Estimating the Causal Effects of Natural Logic Features in Neural NLI Models
This work addresses interpretability and evaluation issues for researchers in natural language processing, though it is incremental as it adapts existing causal analysis methods to a specific NLI task.
The authors tackled the challenge of evaluating causal effects of semantic features on neural NLI models by focusing on structured reasoning patterns, such as context interventions and word-pair relations, to quantify systematic reasoning failures and model robustness.

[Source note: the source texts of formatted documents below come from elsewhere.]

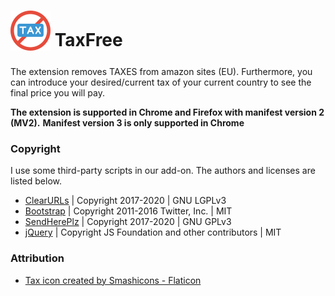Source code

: # <sub><img src="https://raw.githubusercontent.com/MDaniel592/TaxFree/develop/MV3/img/taxfree_64x64.png" width="64px" height="64px"></sub> TaxFree 


The extension removes TAXES from amazon sites (EU). Furthermore, you can introduce your desired/current tax of your current country to see the final price you will pay.

**The extension is supported in Chrome and Firefox with manifest version 2 (MV2).**
**Manifest version 3 is only supported in Chrome**

### Copyright

I use some third-party scripts in our add-on. The authors and licenses are listed below.


- [ClearURLs](https://github.com/ClearURLs/Addon) | Copyright 2017-2020 | GNU LGPLv3
- [Bootstrap](https://github.com/twbs/bootstrap) | Copyright 2011-2016 Twitter, Inc. | MIT
- [SendHerePlz](https://github.com/sdelquin/sendhereplz) | Copyright 2017-2020 | GNU GPLv3
- [jQuery](https://github.com/jquery/jquery) | Copyright JS Foundation and other contributors | MIT

### Attribution
- [Tax icon created by Smashicons - Flaticon](https://www.flaticon.com/free-icons/tax)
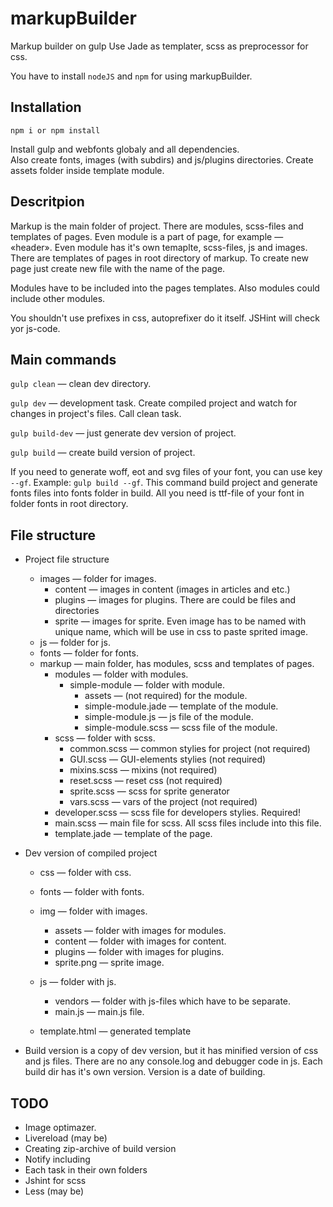 markupBuilder
=============

Markup builder on gulp
Use Jade as templater, scss as preprocessor for css.

You have to install `nodeJS` and `npm` for using markupBuilder.

Installation
------------

    npm i or npm install

Install gulp and webfonts globaly and all dependencies.  
Also create fonts, images (with subdirs) and js/plugins directories. Create assets folder inside template module.  

Descritpion
-----------

Markup is the main folder of project. There are modules, scss-files and templates of pages.
Even module is a part of page, for example — «header».
Even module has it's own temaplte, scss-files, js and images.
There are templates of pages in root directory of markup. To create new page just create new file with the name of the page.

Modules have to be included into the pages templates. Also modules could include other modules.

You shouldn't use prefixes in css, autoprefixer do it itself. JSHint will check yor js-code.


Main commands
-------------

`gulp clean` — clean dev directory.

`gulp dev` — development task. Create compiled project and watch for changes in project's files. Call clean task.

`gulp build-dev` — just generate dev version of project.

`gulp build` — create build version of project.

If you need to generate woff, eot and svg files of your font, you can use key `--gf`. 
Example: `gulp build --gf`. This command build project and generate fonts files into fonts folder in build. All you need is ttf-file of your font in folder fonts in root directory.

File structure
--------------

* Project file structure

    - images — folder for images.
        - content — images in content (images in articles and etc.)
        - plugins — images for plugins. There are could be files and directories
        - sprite — images for sprite. Even image has to be named with unique name, which will be use in css to paste sprited image.
    - js — folder for js.
    - fonts — folder for fonts.
    - markup — main folder, has modules, scss and templates of pages.
        - modules — folder with modules.
            - simple-module — folder with module.
                - assets — (not required) for the module.
                - simple-module.jade — template of the module.
                - simple-module.js — js file of the module.
                - simple-module.scss — scss file of the module.
        - scss — folder with scss.
            - common.scss — common stylies for project (not required)
            - GUI.scss — GUI-elements stylies (not required)
            - mixins.scss — mixins (not required)
            - reset.scss — reset css (not required)
            - sprite.scss — scss for sprite generator
            - vars.scss — vars of the project (not required)
        - developer.scss — scss file for developers stylies. Required! 
        - main.scss — main file for scss. All scss files include into this file.
        - template.jade — template of the page.

* Dev version of compiled project
    
    - css — folder with css.
    - fonts — folder with fonts.
    - img — folder with images.
        - assets — folder with images for modules.
        - content — folder with images for content.
        - plugins — folder with images for plugins.
        - sprite.png — sprite image.
    - js — folder with js.
        - vendors — folder with js-files which have to be separate.
        - main.js — main.js file.

    - template.html — generated template


* Build version is a copy of dev version, but it has minified version of css and js files. There are no any console.log and debugger code in js.
Each build dir has it's own version. Version is a date of building.


TODO
----

* Image optimazer.
* Livereload (may be)
* Creating zip-archive of build version
* Notify including
* Each task in their own folders
* Jshint for scss
* Less (may be)
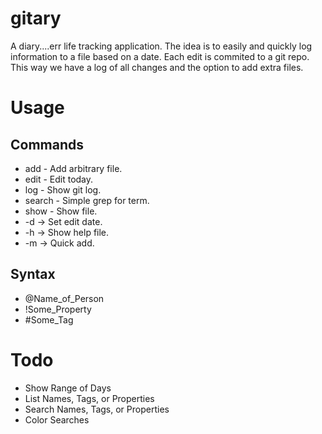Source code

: gitary
======
A diary....err life tracking application.  The idea is to easily and quickly log information to a file based on a date.  Each edit is commited to a git repo.  This way we have a log of all changes and the option to add extra files.

Usage
======
Commands
---------------------------------
* add    - Add arbitrary file.
* edit   - Edit today.
* log    - Show git log.
* search - Simple grep for term.
* show   - Show file.
* -d -> Set edit date.
* -h -> Show help file.
* -m -> Quick add.

Syntax
------------------------------
* @Name_of_Person
* !Some_Property
* #Some_Tag

Todo
===
* Show Range of Days
* List Names, Tags, or Properties
* Search Names, Tags, or Properties
* Color Searches

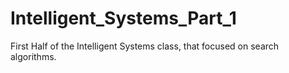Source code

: # Intelligent_Systems_Part_1
First Half of the Intelligent Systems class, that focused on search algorithms.
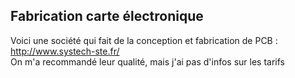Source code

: ## Fabrication carte électronique



Voici une société qui fait de la conception et fabrication de PCB :
<http://www.systech-ste.fr/>  
On m'a recommandé leur qualité, mais j'ai pas d'infos sur les tarifs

Rigorous evaluation of the causal effects of semantic features on language model predictions can be hard to achieve for natural language reasoning problems. However, this is such a desirable form of analysis from both an interpretability and model evaluation perspective, that it is valuable to zone in on specific patterns of reasoning with enough structure and regularity to be able to identify and quantify systematic reasoning failures in widely-used models. In this vein, we pick a portion of the NLI task for which an explicit causal diagram can be systematically constructed: in particular, the case where across two sentences (the premise and hypothesis), two related words/terms occur in a shared context. In this work, we apply causal effect estimation strategies to measure the effect of context interventions (whose effect on the entailment label is mediated by the semantic monotonicity characteristic) and interventions on the inserted word-pair (whose effect on the entailment label is mediated by the relation between these words.). Following related work on causal analysis of NLP models in different settings, we adapt the methodology for the NLI task to construct comparative model profiles in terms of robustness to irrelevant changes and sensitivity to impactful changes.